While every one of the filmmaker’s features endeavours to pack an emotional punch and almost all achieve that feat, this French Canadian thriller, its main revelation and its examination of the repercussions of violence aren’t easily forgotten. As well as winning a swag of Genie Awards, including for Azabal’s moving performance, it was deservedly nominated for an Oscar and a BAFTA.
Jake Gyllenhaal stars in Enemy not once but twice, playing a college professor who discovers that he has an actor for a doppelgänger, then becomes obsessed with the man. In a film that contemplates identity, desire and its protagonist’s subconscious stirrings in an almost Lynchian fashion—while taking its cues from Jose Saramago’s novel The Double—the two-time Villeneuve star also shares the screen with a giant building-sized spider.
Yes: it’s the filmmaker’s most lurid movie yet, and one of his most provocative and mesmerising. It’s a psychological thriller, of course, because all Villeneuve features are, but this one brandishes its own darkly offbeat sensibilities.
On paper, making a sequel to a film as acclaimed and beloved as Ridley Scott’s Blade Runner sounds like a daunting task. One of the many joys of Villeneuve’s Blade Runner 2049 is how easy it makes that sizeable feat seem— and how entrancing it proves/ This is the movie that not only androids have dreamed of, but science fiction fans as well.

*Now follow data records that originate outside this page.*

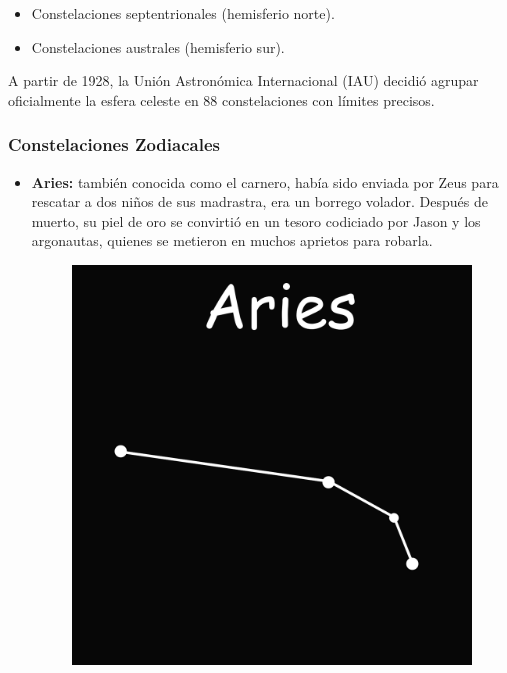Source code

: \documentclass[10pt,a4paper]{article}
\begin{document}
\begin{itemize}
    \item Constelaciones septentrionales (hemisferio norte).
    \item Constelaciones australes (hemisferio sur).
\end{itemize}

A partir de 1928, la Unión Astronómica Internacional (IAU) decidió agrupar oficialmente la esfera celeste en 88 constelaciones con límites precisos. 

\subsubsection{Constelaciones Zodiacales}

\begin{itemize}
 \item \textbf{Aries:} también conocida como el carnero, había sido enviada por Zeus para rescatar a dos niños de sus madrastra, era un borrego volador. Después de muerto, su piel de oro se convirtió en un tesoro codiciado por Jason y los argonautas, quienes se metieron en muchos aprietos para robarla.
 
\begin{figure}[H]
\centering
\includegraphics[scale=0.18]{Imagenes/Aries_01}
\end{figure} 


\end{itemize}
\end{document}
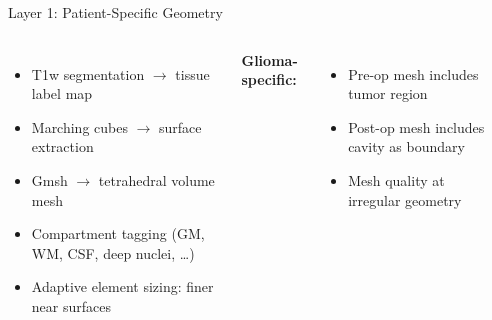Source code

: \begin{frame}{Layer 1: Patient-Specific Geometry}

  \begin{columns}[T]
    \begin{itemize}
      \item T1w segmentation $\to$ tissue label map
      \item Marching cubes $\to$ surface extraction
      \item Gmsh \cite{Geuzaine2009} $\to$ tetrahedral volume mesh
      \item Compartment tagging (GM, WM, CSF, deep nuclei, \ldots)
      \item Adaptive element sizing: finer near surfaces
    \end{itemize}

    \bigskip

    \textbf{Glioma-specific:}
    \begin{itemize}
      \item Pre-op mesh includes tumor region
      \item Post-op mesh includes cavity as boundary
      \item Mesh quality at irregular geometry
    \end{itemize}

    \begin{center}
    \end{center}
  \end{columns}

\end{frame}

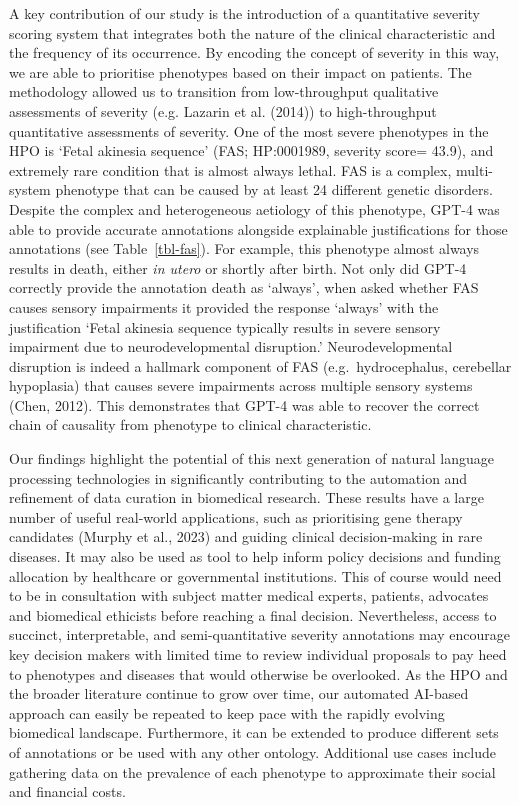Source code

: \documentclass[
]{agujournal2019}
\begin{document}
A key contribution of our study is the introduction of a quantitative
severity scoring system that integrates both the nature of the clinical
characteristic and the frequency of its occurrence. By encoding the
concept of severity in this way, we are able to prioritise phenotypes
based on their impact on patients. The methodology allowed us to
transition from low-throughput qualitative assessments of severity (e.g.
Lazarin et al. (2014)) to high-throughput quantitative assessments of
severity. One of the most severe phenotypes in the HPO is `Fetal
akinesia sequence' (FAS; HP:0001989, severity score= 43.9), and
extremely rare condition that is almost always lethal. FAS is a complex,
multi-system phenotype that can be caused by at least 24 different
genetic disorders. Despite the complex and heterogeneous aetiology of
this phenotype, GPT-4 was able to provide accurate annotations alongside
explainable justifications for those annotations (see
Table~\ref{tbl-fas}). For example, this phenotype almost always results
in death, either \emph{in utero} or shortly after birth. Not only did
GPT-4 correctly provide the annotation death as `always', when asked
whether FAS causes sensory impairments it provided the response `always'
with the justification `Fetal akinesia sequence typically results in
severe sensory impairment due to neurodevelopmental disruption.'
Neurodevelopmental disruption is indeed a hallmark component of FAS
(e.g.~hydrocephalus, cerebellar hypoplasia) that causes severe
impairments across multiple sensory systems (Chen, 2012). This
demonstrates that GPT-4 was able to recover the correct chain of
causality from phenotype to clinical characteristic.

Our findings highlight the potential of this next generation of natural
language processing technologies in significantly contributing to the
automation and refinement of data curation in biomedical research. These
results have a large number of useful real-world applications, such as
prioritising gene therapy candidates (Murphy et al., 2023) and guiding
clinical decision-making in rare diseases. It may also be used as tool
to help inform policy decisions and funding allocation by healthcare or
governmental institutions. This of course would need to be in
consultation with subject matter medical experts, patients, advocates
and biomedical ethicists before reaching a final decision. Nevertheless,
access to succinct, interpretable, and semi-quantitative severity
annotations may encourage key decision makers with limited time to
review individual proposals to pay heed to phenotypes and diseases that
would otherwise be overlooked. As the HPO and the broader literature
continue to grow over time, our automated AI-based approach can easily
be repeated to keep pace with the rapidly evolving biomedical landscape.
Furthermore, it can be extended to produce different sets of annotations
or be used with any other ontology. Additional use cases include
gathering data on the prevalence of each phenotype to approximate their
social and financial costs.
\end{document}
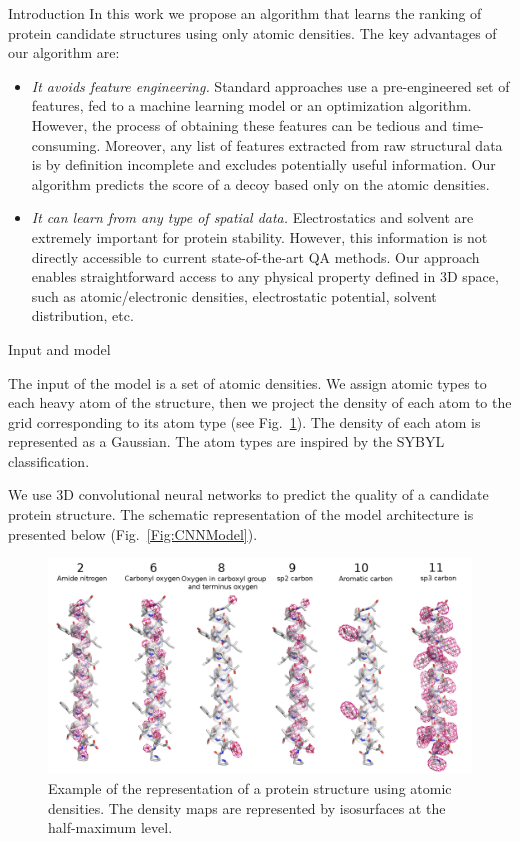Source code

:\documentclass[final, unknownkeysallowed]{beamer}
\begin{document}
\begin{frame}{}
\begin{textblock}{39.0}
\begin{block}{Introduction}
\vspace{0.5cm}
In this work we propose an algorithm that learns the ranking of
protein candidate structures using only atomic densities. The key
advantages of our algorithm are:
\begin{itemize}
\item \emph{It avoids feature engineering.} Standard approaches use a
  pre-engineered set of features, fed to a machine learning model or
  an optimization algorithm.  However, the process of obtaining these
  features can be tedious and time-consuming.  Moreover, any list of
  features extracted from raw structural data is by definition
  incomplete and excludes potentially useful information. Our
  algorithm predicts the score of a decoy based only on the atomic
  densities.
\item \emph{It can learn from any type of spatial data.}
  Electrostatics and solvent are extremely important for protein
  stability.  However, this information is not directly accessible to
  current state-of-the-art QA methods.  Our approach enables
  straightforward access to any physical property defined in 3D space,
  such as atomic/electronic densities, electrostatic potential,
  solvent distribution, etc.
\end{itemize}
\end{block}

\begin{block}{Input and model}

The input of the model is a set of atomic densities. We assign atomic
types to each heavy atom of the structure, then we project the density
of each atom to the grid corresponding to its atom type (see
Fig.~\ref{Fig:atomic_densities}).  The density of each atom is
represented as a Gaussian.  The atom types are inspired by the SYBYL
classification.

\vspace{0.5cm}
We use 3D convolutional neural networks to predict the quality of a
candidate protein structure.  The schematic representation of the
model architecture is presented below (Fig.~\ref{Fig:CNNModel}).

\begin{figure}[H]
    \centering
    \includegraphics[width=0.6\linewidth]{../draft/Fig/atomic_densities_V3.png}
    \captionsetup{width=0.8\linewidth}
    \caption{Example of the representation of a protein structure
      using atomic densities. The density maps are represented by
      isosurfaces at the half-maximum level.}
    \label{Fig:atomic_densities}
\end{figure}


\end{block}
\end{textblock}
\end{frame}
\end{document}
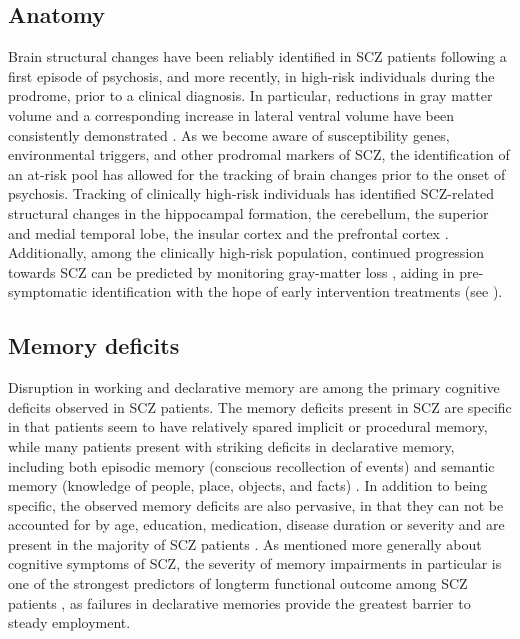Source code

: \subsection{Anatomy}
Brain structural changes have been reliably identified in SCZ patients following a first episode of psychosis, and more recently, in high-risk individuals during the prodrome, prior to a clinical diagnosis.
In particular, reductions in gray matter volume and a corresponding increase in lateral ventral volume have been consistently demonstrated \citep{Fusar-Poli2013}\citep{Shepherd2012}.
As we become aware of susceptibility genes, environmental triggers, and other prodromal markers of SCZ, the identification of an at-risk pool has allowed for the tracking of brain changes prior to the onset of psychosis.
Tracking of clinically high-risk individuals has identified SCZ-related structural changes in the hippocampal formation, the cerebellum, the superior and medial temporal lobe, the insular cortex and the prefrontal cortex \citep{Cannon2015}\citep{Millan2016}.
Additionally, among the clinically high-risk population, continued progression towards SCZ can be predicted by monitoring gray-matter loss \citep{Tognin2014}, aiding in pre-symptomatic identification with the hope of early intervention treatments (see ).

\subsection{Memory deficits}
Disruption in working and declarative memory are among the primary cognitive deficits observed in SCZ patients.
The memory deficits present in SCZ are specific in that patients seem to have relatively spared implicit or procedural memory, while many patients present with striking deficits in declarative memory, including both episodic memory (conscious recollection of events) and semantic memory (knowledge of people, place, objects, and facts) \citep{O'Carroll2000}\citep{Aleman1999}\citep{Gold2010}.
In addition to being specific, the observed memory deficits are also pervasive, in that they can not be accounted for by age, education, medication, disease duration or severity \citep{Ranganath2008} and are present in the majority of SCZ patients \citep{}.
As mentioned more generally about cognitive symptoms of SCZ, the severity of memory impairments in particular is one of the strongest predictors of longterm functional outcome among SCZ patients \citep{Green1996}, as failures in declarative memories provide the greatest barrier to steady employment.

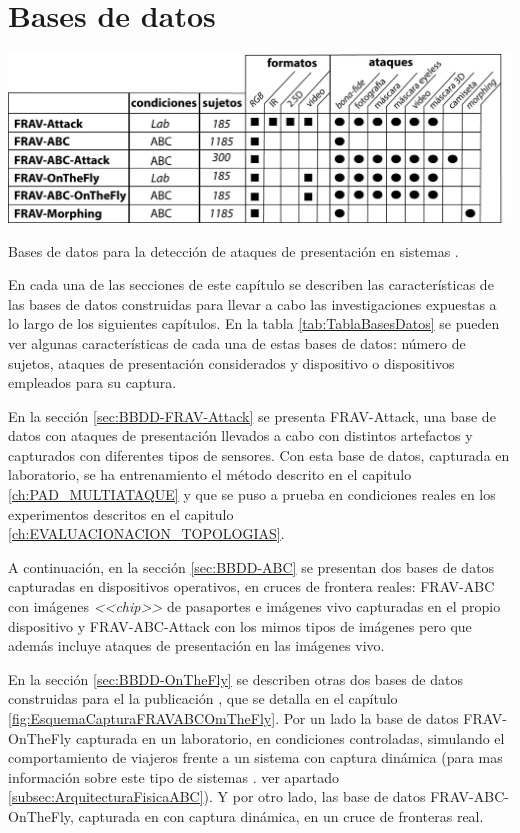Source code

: \chapter{Bases de datos}\label{ch:BBDDs}

\begin{table}[ht!]
     \centering
     \includegraphics[width=1\textwidth]{ch-sistemasABC/images/ch-BBDDs/TABLA_BASES_DE_DATOS.png}
     \caption{Bases de datos para la detección de ataques de presentación en sistemas .}
     \label{tab:TablaBasesDatos}
\end{table}

En cada una de las secciones de este capítulo se describen las características de las bases de datos construidas para llevar a cabo las investigaciones expuestas a lo largo de los siguientes capítulos. En la tabla \ref{tab:TablaBasesDatos} se pueden ver algunas características de cada una de estas bases de datos: número de sujetos, ataques de presentación considerados y dispositivo o dispositivos empleados para su captura.

En la sección \ref{sec:BBDD-FRAV-Attack} se presenta \Gls{FRAV-Attack}, una base de datos con ataques de presentación llevados a cabo con distintos artefactos y capturados con diferentes tipos de sensores. Con esta base de datos, capturada en laboratorio, se ha entrenamiento el método  descrito en el capitulo \ref{ch:PAD_MULTIATAQUE} y que se puso a prueba en condiciones reales en los experimentos descritos en el capitulo \ref{ch:EVALUACIONACION_TOPOLOGIAS}. 


A continuación, en la sección \ref{sec:BBDD-ABC} se presentan dos bases de datos capturadas en dispositivos  operativos, en cruces de frontera reales: \Gls{FRAV-ABC} con imágenes \textit{<<\gls{chip}>>} de pasaportes e imágenes \gls{vivo} capturadas en el propio dispositivo y \Gls{FRAV-ABC-Attack} con los mimos tipos de imágenes pero que además incluye ataques de presentación en las imágenes \gls{vivo}.

En la sección \ref{sec:BBDD-OnTheFly} se describen otras dos bases de datos construidas para el la publicación \cite{ortega2020dynamic}, que se detalla en el capítulo \ref{fig:EsquemaCapturaFRAVABCOmTheFly}. Por un lado la base de datos \Gls{FRAV-OnTheFly} capturada en un laboratorio, en condiciones controladas, simulando el comportamiento de viajeros frente a un sistema  con captura dinámica (para mas información sobre este tipo de sistemas . ver apartado \ref{subsec:ArquitecturaFisicaABC}). Y por otro lado, las base de datos \Gls{FRAV-ABC-OnTheFly}, capturada en  con captura dinámica, en un cruce de fronteras real.

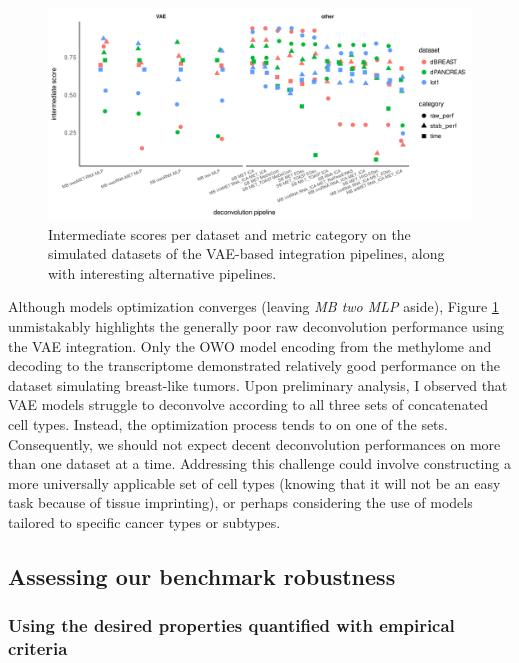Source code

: \documentclass{article}
\begin{document}
\begin{figure}[htp]
    \centering
    \includegraphics[width=\textwidth,keepaspectratio]{fig/unsup_simu_vaetop.png}
    \caption{Intermediate scores per dataset and metric category on the simulated datasets of the VAE-based integration pipelines, along with interesting alternative pipelines.}
    \label{fig:unsup_simu_vaetop}
\end{figure}

Although models optimization converges (leaving \textit{MB two MLP} aside), Figure \ref{fig:unsup_simu_vaetop} unmistakably highlights the generally poor raw deconvolution performance using the VAE integration.
Only the OWO model encoding from the methylome and decoding to the transcriptome demonstrated relatively good performance on the dataset simulating breast-like tumors.
Upon preliminary analysis, I observed that VAE models struggle to deconvolve according to all three sets of concatenated cell types.
Instead, the optimization process tends to  on one of the sets.
Consequently, we should not expect decent deconvolution performances on more than one dataset at a time.
Addressing this challenge could involve constructing a more universally applicable set of cell types (knowing that it will not be an easy task because of tissue imprinting), or perhaps considering the use of models tailored to specific cancer types or subtypes.

\subsection{Assessing our benchmark robustness}\label{subsec:assessing-our-benchmark-robustness}

\subsubsection{Using the desired properties quantified with empirical criteria}
\end{document}
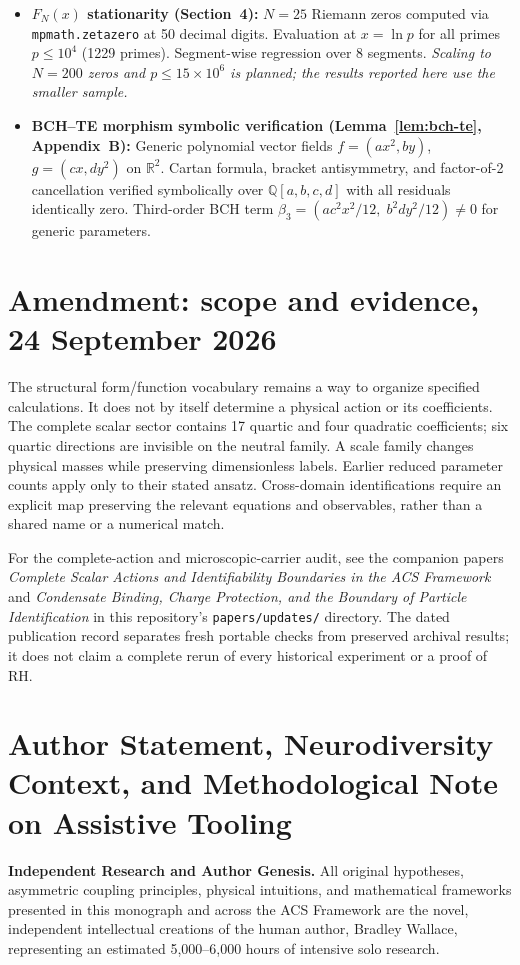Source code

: \documentclass[12pt,a4paper]{article}
\theoremstyle{plain}
\theoremstyle{definition}
\theoremstyle{remark}
\begin{document}
\begin{itemize}[noitemsep]
  \item \textbf{$F_N(x)$ stationarity (Section~4):}
    $N = 25$ Riemann zeros computed via \texttt{mpmath.zetazero} at 50
    decimal digits.  Evaluation at $x = \ln p$ for all primes $p \leq 10^4$
    (1229 primes).  Segment-wise regression over 8 segments.
    \emph{Scaling to $N = 200$ zeros and $p \leq 15 \times 10^6$ is planned;
    the results reported here use the smaller sample.}

  \item \textbf{BCH--TE morphism symbolic verification (Lemma~\ref{lem:bch-te}, Appendix~B):}
    Generic polynomial vector fields $f = (ax^2, by)$, $g = (cx, dy^2)$
    on $\mathbb{R}^2$.  Cartan formula, bracket antisymmetry, and factor-of-2
    cancellation verified symbolically over $\mathbb{Q}[a,b,c,d]$ with all
    residuals identically zero.  Third-order BCH term
    $\beta_3 = (ac^2x^2/12,\; b^2dy^2/12) \neq 0$ for generic parameters.
\end{itemize}


\section*{Amendment: scope and evidence, 24 September 2026}
The structural form/function vocabulary remains a way to organize specified calculations. It does not by itself determine a physical action or its coefficients. The complete scalar sector contains 17 quartic and four quadratic coefficients; six quartic directions are invisible on the neutral family. A scale family changes physical masses while preserving dimensionless labels. Earlier reduced parameter counts apply only to their stated ansatz. Cross-domain identifications require an explicit map preserving the relevant equations and observables, rather than a shared name or a numerical match.

For the complete-action and microscopic-carrier audit, see the companion
papers \emph{Complete Scalar Actions and Identifiability Boundaries in the ACS
Framework} and \emph{Condensate Binding, Charge Protection, and the Boundary
of Particle Identification} in this repository's \texttt{papers/updates/}
directory. The dated publication record separates fresh portable checks
from preserved archival results; it does not claim a complete rerun of every
historical experiment or a proof of RH.

\section*{Author Statement, Neurodiversity Context, and Methodological Note on Assistive Tooling}
\noindent\textbf{Independent Research and Author Genesis.} 
All original hypotheses, asymmetric coupling principles, physical intuitions, and mathematical frameworks presented in this monograph and across the ACS Framework are the novel, independent intellectual creations of the human author, Bradley Wallace, representing an estimated 5,000--6,000 hours of intensive solo research.
\end{document}
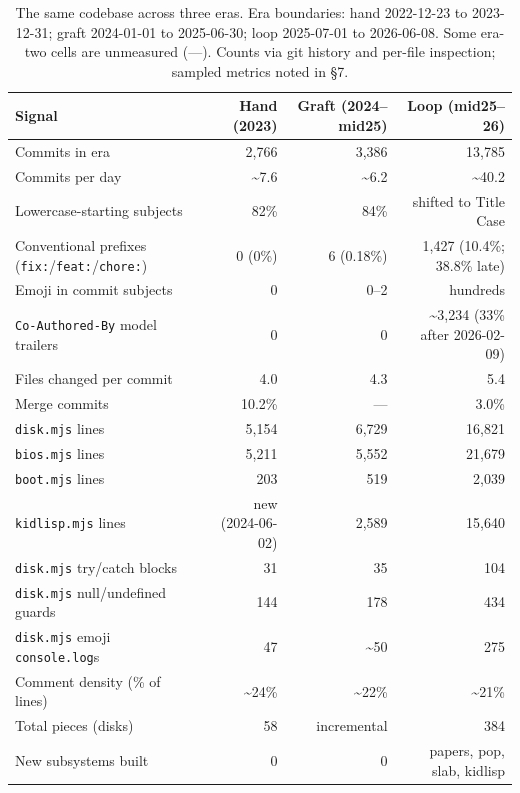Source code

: \documentclass[10pt,letterpaper,twocolumn]{article}
\begin{document}
\begin{table}[t]
\footnotesize
\centering
\begin{tabularx}{\textwidth}{Xrrr}
\toprule
\textbf{Signal} & \textbf{Hand (2023)} & \textbf{Graft (2024--mid25)} & \textbf{Loop (mid25--26)} \\
\midrule
Commits in era & 2,766 & 3,386 & 13,785 \\
Commits per day & \textasciitilde7.6 & \textasciitilde6.2 & \textasciitilde40.2 \\
Lowercase-starting subjects & 82\% & 84\% & shifted to Title Case \\
Conventional prefixes (\texttt{fix:}/\texttt{feat:}/\texttt{chore:}) & 0 (0\%) & 6 (0.18\%) & 1,427 (10.4\%; 38.8\% late) \\
Emoji in commit subjects & 0 & 0--2 & hundreds \\
\texttt{Co-Authored-By} model trailers & 0 & 0 & \textasciitilde3,234 (33\% after 2026-02-09) \\
Files changed per commit & 4.0 & 4.3 & 5.4 \\
Merge commits & 10.2\% & --- & 3.0\% \\
\midrule
\texttt{disk.mjs} lines & 5,154 & 6,729 & 16,821 \\
\texttt{bios.mjs} lines & 5,211 & 5,552 & 21,679 \\
\texttt{boot.mjs} lines & 203 & 519 & 2,039 \\
\texttt{kidlisp.mjs} lines & new (2024-06-02) & 2,589 & 15,640 \\
\texttt{disk.mjs} try/catch blocks & 31 & 35 & 104 \\
\texttt{disk.mjs} null/undefined guards & 144 & 178 & 434 \\
\texttt{disk.mjs} emoji \texttt{console.log}s & 47 & \textasciitilde50 & 275 \\
Comment density (\% of lines) & \textasciitilde24\% & \textasciitilde22\% & \textasciitilde21\% \\
Total pieces (disks) & 58 & incremental & 384 \\
New subsystems built & 0 & 0 & papers, pop, slab, kidlisp \\
\bottomrule
\end{tabularx}
\caption{The same codebase across three eras. Era boundaries: hand 2022-12-23 to 2023-12-31; graft 2024-01-01 to 2025-06-30; loop 2025-07-01 to 2026-06-08. Some era-two cells are unmeasured (---). Counts via git history and per-file inspection; sampled metrics noted in \S7.}
\end{table}
\end{document}

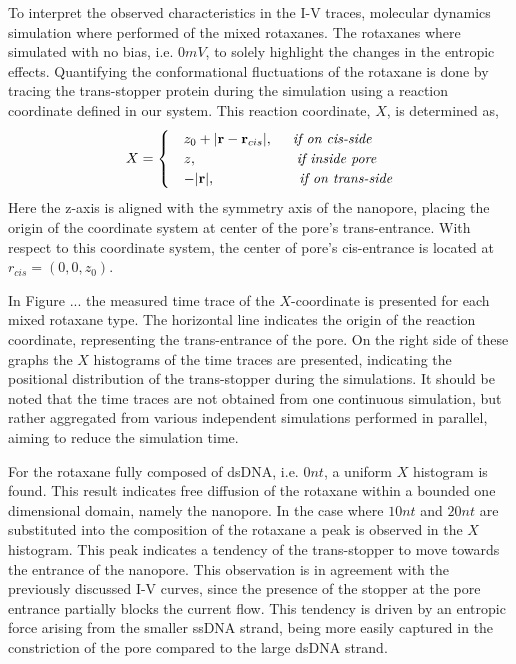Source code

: To interpret the observed characteristics in the I-V traces, molecular dynamics
simulation where performed of the mixed rotaxanes. The rotaxanes where simulated with no
bias, i.e. $0 mV$, to solely highlight the changes in the entropic effects. Quantifying
the conformational fluctuations of the rotaxane is done by tracing the trans-stopper
protein during the simulation using a reaction coordinate defined in our system. This
reaction coordinate, $X$, is determined as,
\begin{equation}
  X = \begin{cases}
        &z_0 + |\textbf{r} - \textbf{r}_{cis}|, \hspace{0.5cm} \textit{if on cis-side}\\
        &z, \hspace{2.5cm} \textit{if inside pore}\\
        &-|\textbf{r}|, \hspace{2.11cm} \textit{if on trans-side}
      \end{cases}
\end{equation}
Here the z-axis is aligned with the symmetry axis of the nanopore, placing the origin of
the coordinate system at center of the pore's trans-entrance. With respect to this
coordinate system, the center of pore's cis-entrance is located at $r_{cis} = (0,0,z_0)$.

In Figure ... the measured time trace of the $X$-coordinate is presented for each mixed
rotaxane type.  The horizontal line indicates the origin of the reaction coordinate,
representing the trans-entrance of the pore. On the right side of these graphs the $X$
histograms of the time traces are presented, indicating the positional distribution of
the trans-stopper during the simulations. It should be noted that the time traces are not
obtained from one continuous simulation, but rather aggregated from various independent
simulations performed in parallel, aiming to reduce the simulation time.

For the rotaxane fully composed of dsDNA, i.e. $0nt$, a uniform  $X$  histogram is found.
This result indicates free diffusion of the rotaxane within a bounded one dimensional
domain, namely the nanopore. In the case where $10nt$ and $20nt$ are substituted into the
composition of the rotaxane a peak is observed in the $X$ histogram. This peak indicates
a tendency of the trans-stopper to move towards the entrance of the nanopore. This
observation is in agreement with the previously discussed I-V curves, since the presence
of the stopper at the pore entrance partially blocks the current flow. This tendency
is driven by an entropic force arising from the smaller ssDNA strand, being more easily
captured in the constriction of the pore compared to the large dsDNA strand.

Harrison Ford returns, at his moody best. A calm-faced Ryan Gosling couldn’t suit this dystopian world better, either. And, while the film’s narrative ticks every box it needs to, this is a work that demands the utmost attention to every Roger Deakins-shot frame, as well as to every Benjamin Wallfisch and Hans Zimmer-scored note.
Shades of grey literally fill the screen in Polytechnique, Villeneuve presenting his 2009 film in artfully shot black-and-white. Thematically, though, this is a tale as clear-cut as they come—and as potent as anyone could expect of a film based on the 1989 massacre at Montreal’s École Polytechnique.
Villeneuve splits his time between three characters: engineering student Valérie (Karine Vanasse), who is interviewing for a prestigious internship on campus; her classmate Jean-François (Sébastien Huberdeau); and the killer (Maxim Gaudette), who also attends the same school, and directs his murderous hate towards women. Recreating the heartbreaking events, Polytechnique is as tense as it is affecting, in an edge-of-your-seat yet always intimate thriller.
Before Villeneuve made sci-fi history with his Blade Runner follow-up, he made a sci-fi masterpiece with Arrival, the film that all movies about establishing contact with extraterrestrial beings will forever be judged against.
It’s not just the narrative that proves intelligent and enthralling, or its method of alien communication, or the textured Bradford Young-lensed imagery that brings this feature to soulful life, but the astonishingly astute and empathetic lead performance by Amy Adams. In a role that should’ve earned the talented actor a plethora of shiny trophies, she plays a linguist enlisted with crafting a shared vocabulary that’ll enable human-alien chatter—all while trying to stave off global war and wrestling with her own troubles.